» **RECORDS TO PROCESS**:
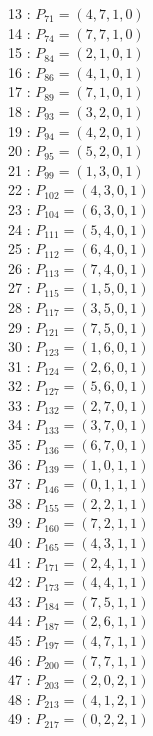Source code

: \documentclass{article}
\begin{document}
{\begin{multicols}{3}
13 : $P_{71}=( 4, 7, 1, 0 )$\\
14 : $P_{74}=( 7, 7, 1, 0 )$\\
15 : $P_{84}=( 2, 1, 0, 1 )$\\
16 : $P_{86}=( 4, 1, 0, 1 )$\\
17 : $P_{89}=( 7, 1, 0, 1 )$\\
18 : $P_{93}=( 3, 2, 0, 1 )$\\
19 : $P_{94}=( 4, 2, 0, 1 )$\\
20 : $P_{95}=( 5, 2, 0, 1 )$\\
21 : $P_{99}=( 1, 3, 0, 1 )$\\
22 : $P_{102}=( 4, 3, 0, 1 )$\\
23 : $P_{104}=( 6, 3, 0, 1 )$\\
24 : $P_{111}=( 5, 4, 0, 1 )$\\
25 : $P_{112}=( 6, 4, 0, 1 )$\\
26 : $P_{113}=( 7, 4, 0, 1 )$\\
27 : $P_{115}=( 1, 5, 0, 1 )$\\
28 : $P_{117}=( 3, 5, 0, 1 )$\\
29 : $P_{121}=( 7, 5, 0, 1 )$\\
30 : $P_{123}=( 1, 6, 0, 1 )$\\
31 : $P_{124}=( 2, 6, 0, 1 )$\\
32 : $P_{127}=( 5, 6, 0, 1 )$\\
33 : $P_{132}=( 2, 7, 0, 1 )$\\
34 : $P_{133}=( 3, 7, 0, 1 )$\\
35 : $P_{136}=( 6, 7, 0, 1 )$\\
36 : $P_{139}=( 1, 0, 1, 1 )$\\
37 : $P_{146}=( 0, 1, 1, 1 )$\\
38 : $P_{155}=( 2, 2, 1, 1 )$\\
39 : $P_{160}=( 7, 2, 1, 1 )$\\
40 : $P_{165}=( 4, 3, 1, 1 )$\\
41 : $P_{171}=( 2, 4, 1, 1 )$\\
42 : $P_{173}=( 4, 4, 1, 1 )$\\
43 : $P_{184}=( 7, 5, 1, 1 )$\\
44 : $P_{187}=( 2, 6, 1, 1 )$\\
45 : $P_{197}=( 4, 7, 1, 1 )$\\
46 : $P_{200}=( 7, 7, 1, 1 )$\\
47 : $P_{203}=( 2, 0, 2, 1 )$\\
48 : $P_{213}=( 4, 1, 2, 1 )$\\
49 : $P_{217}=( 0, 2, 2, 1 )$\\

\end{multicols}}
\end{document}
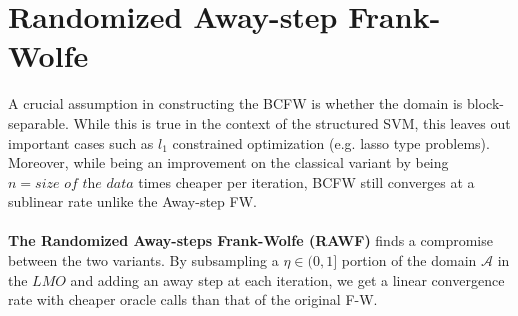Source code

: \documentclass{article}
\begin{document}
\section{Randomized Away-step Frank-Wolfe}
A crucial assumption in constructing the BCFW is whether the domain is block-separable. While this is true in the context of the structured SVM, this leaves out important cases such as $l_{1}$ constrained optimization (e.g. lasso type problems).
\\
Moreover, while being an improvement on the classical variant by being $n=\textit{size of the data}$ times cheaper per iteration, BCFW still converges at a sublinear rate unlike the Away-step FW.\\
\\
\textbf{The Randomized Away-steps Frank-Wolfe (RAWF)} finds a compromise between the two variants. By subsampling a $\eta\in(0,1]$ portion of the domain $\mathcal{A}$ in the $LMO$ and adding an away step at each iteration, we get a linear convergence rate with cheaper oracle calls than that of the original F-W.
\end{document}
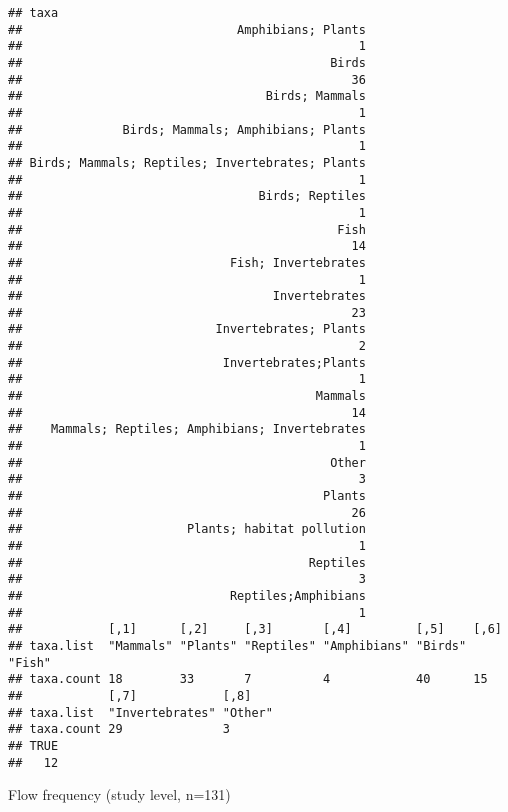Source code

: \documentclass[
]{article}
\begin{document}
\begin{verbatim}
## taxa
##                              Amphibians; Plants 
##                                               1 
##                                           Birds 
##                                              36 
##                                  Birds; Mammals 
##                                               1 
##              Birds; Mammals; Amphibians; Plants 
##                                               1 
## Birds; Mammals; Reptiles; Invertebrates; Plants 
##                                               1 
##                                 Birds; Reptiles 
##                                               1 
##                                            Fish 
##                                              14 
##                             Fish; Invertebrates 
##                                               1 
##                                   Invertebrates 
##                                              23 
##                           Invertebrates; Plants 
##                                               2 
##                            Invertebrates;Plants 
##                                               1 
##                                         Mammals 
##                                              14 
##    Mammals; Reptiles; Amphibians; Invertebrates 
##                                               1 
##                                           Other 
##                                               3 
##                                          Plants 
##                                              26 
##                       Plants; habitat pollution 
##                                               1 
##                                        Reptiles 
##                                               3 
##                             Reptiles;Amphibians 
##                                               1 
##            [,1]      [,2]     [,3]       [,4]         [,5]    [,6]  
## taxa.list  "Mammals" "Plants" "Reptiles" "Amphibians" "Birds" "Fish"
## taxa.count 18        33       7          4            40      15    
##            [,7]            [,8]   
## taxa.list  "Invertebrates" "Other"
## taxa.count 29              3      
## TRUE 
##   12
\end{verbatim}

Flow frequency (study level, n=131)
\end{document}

» **YOUR ASSIGNMENT**: Among the preceding records, how many lines include the word "domain"? Reply with the number only.

» **TASK OUTPUT**: 2